══ Provided data

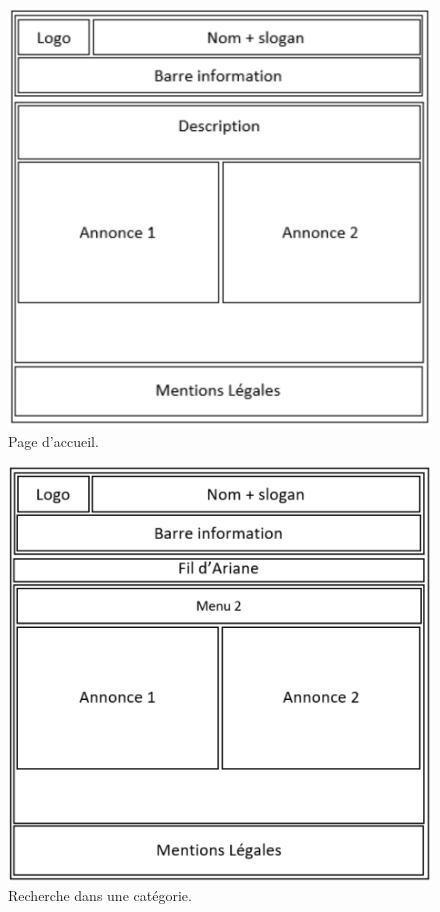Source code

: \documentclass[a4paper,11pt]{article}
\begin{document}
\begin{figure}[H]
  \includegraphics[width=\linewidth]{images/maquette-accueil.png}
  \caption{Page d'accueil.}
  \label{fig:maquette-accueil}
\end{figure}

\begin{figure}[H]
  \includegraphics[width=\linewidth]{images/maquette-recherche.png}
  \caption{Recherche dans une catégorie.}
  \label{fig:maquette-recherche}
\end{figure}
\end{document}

════
══ Provided data

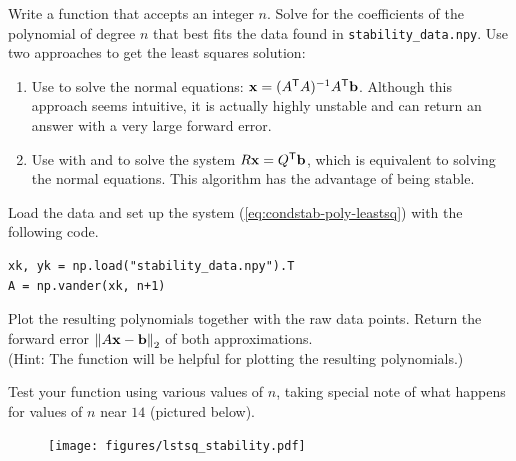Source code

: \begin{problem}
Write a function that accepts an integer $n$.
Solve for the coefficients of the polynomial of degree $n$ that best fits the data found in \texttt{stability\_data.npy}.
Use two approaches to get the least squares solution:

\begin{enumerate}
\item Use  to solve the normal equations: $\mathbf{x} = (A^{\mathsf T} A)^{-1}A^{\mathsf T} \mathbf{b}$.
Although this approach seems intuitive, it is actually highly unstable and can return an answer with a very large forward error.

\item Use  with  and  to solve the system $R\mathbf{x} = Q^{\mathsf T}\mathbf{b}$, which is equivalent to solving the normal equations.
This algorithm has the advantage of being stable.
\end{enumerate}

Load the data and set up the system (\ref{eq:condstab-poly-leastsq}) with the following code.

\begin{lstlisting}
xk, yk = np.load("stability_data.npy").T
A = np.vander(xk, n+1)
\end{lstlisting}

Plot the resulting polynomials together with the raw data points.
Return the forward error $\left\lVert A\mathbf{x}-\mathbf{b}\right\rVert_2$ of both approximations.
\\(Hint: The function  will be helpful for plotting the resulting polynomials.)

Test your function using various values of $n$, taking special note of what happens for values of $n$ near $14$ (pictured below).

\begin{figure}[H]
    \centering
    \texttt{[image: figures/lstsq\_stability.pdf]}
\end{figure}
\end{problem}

════
══ Provided data

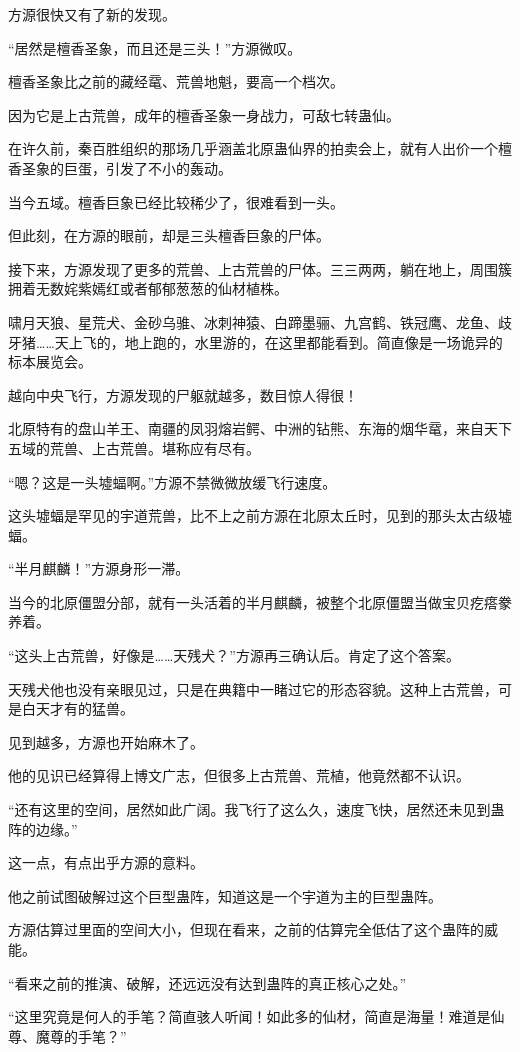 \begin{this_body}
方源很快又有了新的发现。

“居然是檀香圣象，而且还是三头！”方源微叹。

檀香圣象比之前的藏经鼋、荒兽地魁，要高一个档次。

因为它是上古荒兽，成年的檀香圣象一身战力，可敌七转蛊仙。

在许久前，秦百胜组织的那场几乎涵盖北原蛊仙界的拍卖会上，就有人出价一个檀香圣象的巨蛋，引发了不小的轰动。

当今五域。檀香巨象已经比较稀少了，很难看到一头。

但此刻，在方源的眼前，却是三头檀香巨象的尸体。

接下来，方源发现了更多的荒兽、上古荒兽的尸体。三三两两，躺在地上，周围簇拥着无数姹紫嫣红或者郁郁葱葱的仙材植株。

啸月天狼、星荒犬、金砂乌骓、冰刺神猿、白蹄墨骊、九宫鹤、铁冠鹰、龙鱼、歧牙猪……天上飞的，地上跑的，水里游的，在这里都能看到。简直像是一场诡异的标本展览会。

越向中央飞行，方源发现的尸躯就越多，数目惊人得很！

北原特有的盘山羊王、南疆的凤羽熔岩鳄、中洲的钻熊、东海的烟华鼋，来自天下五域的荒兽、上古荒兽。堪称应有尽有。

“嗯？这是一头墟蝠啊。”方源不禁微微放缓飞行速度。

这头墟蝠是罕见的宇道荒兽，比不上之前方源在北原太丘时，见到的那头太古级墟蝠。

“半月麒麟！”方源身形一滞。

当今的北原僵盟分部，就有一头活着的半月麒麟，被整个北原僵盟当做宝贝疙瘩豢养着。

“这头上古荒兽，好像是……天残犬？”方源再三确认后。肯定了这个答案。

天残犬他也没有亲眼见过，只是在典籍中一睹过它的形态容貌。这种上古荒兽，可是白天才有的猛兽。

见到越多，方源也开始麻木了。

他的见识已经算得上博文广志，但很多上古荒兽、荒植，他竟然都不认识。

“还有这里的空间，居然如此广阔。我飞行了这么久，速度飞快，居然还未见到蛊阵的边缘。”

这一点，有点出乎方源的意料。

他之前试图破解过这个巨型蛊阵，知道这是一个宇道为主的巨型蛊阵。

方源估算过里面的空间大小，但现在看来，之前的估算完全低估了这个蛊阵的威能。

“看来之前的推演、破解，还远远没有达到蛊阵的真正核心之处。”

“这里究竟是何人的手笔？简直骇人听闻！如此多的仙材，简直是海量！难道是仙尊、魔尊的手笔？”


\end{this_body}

════

Please tally the lines of the entries that contain the string "polynomials" and reply with the count alone.

§ **Your response**: 2